(Records from a dataset)
=====

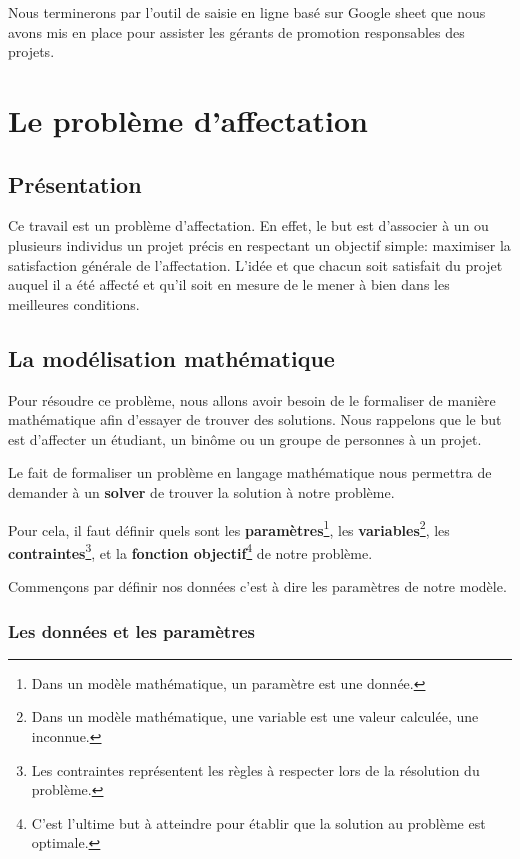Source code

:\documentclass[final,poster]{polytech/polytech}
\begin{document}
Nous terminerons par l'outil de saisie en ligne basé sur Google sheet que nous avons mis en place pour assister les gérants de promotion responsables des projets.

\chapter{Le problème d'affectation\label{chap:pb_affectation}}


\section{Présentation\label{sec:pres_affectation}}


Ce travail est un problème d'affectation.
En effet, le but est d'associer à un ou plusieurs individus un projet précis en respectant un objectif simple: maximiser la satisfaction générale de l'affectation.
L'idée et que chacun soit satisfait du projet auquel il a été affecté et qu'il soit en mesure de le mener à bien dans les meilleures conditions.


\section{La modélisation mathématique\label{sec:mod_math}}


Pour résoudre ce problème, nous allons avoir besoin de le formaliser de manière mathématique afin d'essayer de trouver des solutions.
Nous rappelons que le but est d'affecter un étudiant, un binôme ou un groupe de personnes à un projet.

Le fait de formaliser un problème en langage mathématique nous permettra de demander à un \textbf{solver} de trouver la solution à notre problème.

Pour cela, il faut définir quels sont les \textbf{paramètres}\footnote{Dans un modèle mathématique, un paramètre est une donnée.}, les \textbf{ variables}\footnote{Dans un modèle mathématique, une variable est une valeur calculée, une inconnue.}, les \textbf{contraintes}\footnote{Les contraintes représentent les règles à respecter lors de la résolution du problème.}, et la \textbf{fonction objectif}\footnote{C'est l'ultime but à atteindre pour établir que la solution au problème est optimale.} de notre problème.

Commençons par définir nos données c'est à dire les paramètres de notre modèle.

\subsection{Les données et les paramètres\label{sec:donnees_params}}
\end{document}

=====

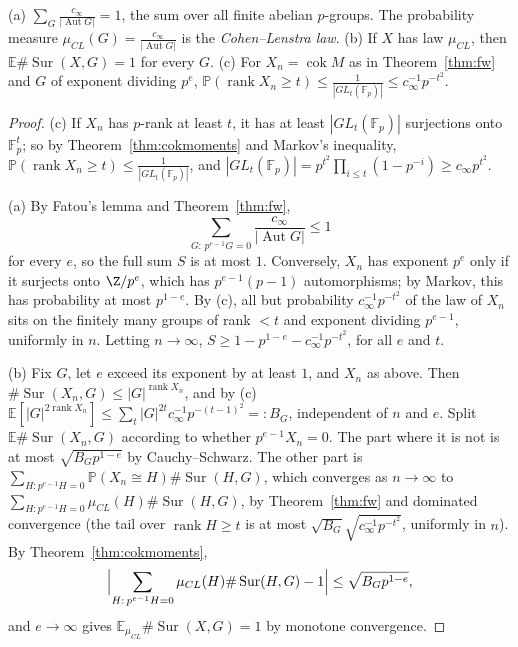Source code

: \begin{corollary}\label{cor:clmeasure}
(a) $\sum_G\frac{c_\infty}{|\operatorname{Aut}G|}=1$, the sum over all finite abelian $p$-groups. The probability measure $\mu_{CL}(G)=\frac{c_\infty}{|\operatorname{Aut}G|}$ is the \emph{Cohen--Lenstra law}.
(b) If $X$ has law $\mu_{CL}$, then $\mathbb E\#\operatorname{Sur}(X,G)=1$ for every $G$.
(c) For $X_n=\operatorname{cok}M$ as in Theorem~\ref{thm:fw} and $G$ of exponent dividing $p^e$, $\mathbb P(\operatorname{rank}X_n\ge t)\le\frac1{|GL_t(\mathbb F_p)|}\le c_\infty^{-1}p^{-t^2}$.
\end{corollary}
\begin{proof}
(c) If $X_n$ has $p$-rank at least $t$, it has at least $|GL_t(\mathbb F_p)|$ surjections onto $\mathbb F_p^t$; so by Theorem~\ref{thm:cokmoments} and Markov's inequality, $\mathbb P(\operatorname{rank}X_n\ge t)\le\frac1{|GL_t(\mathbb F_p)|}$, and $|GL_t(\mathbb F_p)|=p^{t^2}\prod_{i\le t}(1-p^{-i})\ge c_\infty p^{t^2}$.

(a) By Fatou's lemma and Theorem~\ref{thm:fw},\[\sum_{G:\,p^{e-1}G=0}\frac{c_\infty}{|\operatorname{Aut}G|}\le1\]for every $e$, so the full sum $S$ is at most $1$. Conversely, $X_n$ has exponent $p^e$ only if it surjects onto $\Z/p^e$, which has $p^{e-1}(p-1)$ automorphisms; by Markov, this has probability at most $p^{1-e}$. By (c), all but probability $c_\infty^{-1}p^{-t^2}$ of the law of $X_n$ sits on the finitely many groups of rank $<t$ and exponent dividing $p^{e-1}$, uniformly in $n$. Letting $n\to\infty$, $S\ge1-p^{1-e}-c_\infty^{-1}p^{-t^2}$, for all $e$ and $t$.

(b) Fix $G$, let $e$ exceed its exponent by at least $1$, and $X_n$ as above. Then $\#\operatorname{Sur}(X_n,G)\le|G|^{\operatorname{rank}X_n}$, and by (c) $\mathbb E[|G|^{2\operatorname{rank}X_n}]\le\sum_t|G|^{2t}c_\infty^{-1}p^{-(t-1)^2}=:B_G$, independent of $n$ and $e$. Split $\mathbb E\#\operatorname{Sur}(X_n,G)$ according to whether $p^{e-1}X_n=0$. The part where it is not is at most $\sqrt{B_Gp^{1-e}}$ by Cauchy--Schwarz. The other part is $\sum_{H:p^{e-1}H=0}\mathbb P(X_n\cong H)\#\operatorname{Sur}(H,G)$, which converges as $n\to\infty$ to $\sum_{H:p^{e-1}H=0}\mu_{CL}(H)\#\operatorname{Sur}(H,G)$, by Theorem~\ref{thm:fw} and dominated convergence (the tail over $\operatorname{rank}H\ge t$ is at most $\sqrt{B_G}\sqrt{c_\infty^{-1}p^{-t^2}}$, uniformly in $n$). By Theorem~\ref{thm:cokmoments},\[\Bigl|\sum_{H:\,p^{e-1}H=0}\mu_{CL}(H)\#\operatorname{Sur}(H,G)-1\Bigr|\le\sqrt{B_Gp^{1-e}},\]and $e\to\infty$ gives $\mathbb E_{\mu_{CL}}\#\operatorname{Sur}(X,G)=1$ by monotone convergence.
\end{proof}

=====

Search the records above for the string "exponent". Copy every line that contains it.

(c) For $X_n=\operatorname{cok}M$ as in Theorem~\ref{thm:fw} and $G$ of exponent dividing $p^e$, $\mathbb P(\operatorname{rank}X_n\ge t)\le\frac1{|GL_t(\mathbb F_p)|}\le c_\infty^{-1}p^{-t^2}$.
(a) By Fatou's lemma and Theorem~\ref{thm:fw},\[\sum_{G:\,p^{e-1}G=0}\frac{c_\infty}{|\operatorname{Aut}G|}\le1\]for every $e$, so the full sum $S$ is at most $1$. Conversely, $X_n$ has exponent $p^e$ only if it surjects onto $\Z/p^e$, which has $p^{e-1}(p-1)$ automorphisms; by Markov, this has probability at most $p^{1-e}$. By (c), all but probability $c_\infty^{-1}p^{-t^2}$ of the law of $X_n$ sits on the finitely many groups of rank $<t$ and exponent dividing $p^{e-1}$, uniformly in $n$. Letting $n\to\infty$, $S\ge1-p^{1-e}-c_\infty^{-1}p^{-t^2}$, for all $e$ and $t$.
(b) Fix $G$, let $e$ exceed its exponent by at least $1$, and $X_n$ as above. Then $\#\operatorname{Sur}(X_n,G)\le|G|^{\operatorname{rank}X_n}$, and by (c) $\mathbb E[|G|^{2\operatorname{rank}X_n}]\le\sum_t|G|^{2t}c_\infty^{-1}p^{-(t-1)^2}=:B_G$, independent of $n$ and $e$. Split $\mathbb E\#\operatorname{Sur}(X_n,G)$ according to whether $p^{e-1}X_n=0$. The part where it is not is at most $\sqrt{B_Gp^{1-e}}$ by Cauchy--Schwarz. The other part is $\sum_{H:p^{e-1}H=0}\mathbb P(X_n\cong H)\#\operatorname{Sur}(H,G)$, which converges as $n\to\infty$ to $\sum_{H:p^{e-1}H=0}\mu_{CL}(H)\#\operatorname{Sur}(H,G)$, by Theorem~\ref{thm:fw} and dominated convergence (the tail over $\operatorname{rank}H\ge t$ is at most $\sqrt{B_G}\sqrt{c_\infty^{-1}p^{-t^2}}$, uniformly in $n$). By Theorem~\ref{thm:cokmoments},\[\Bigl|\sum_{H:\,p^{e-1}H=0}\mu_{CL}(H)\#\operatorname{Sur}(H,G)-1\Bigr|\le\sqrt{B_Gp^{1-e}},\]and $e\to\infty$ gives $\mathbb E_{\mu_{CL}}\#\operatorname{Sur}(X,G)=1$ by monotone convergence.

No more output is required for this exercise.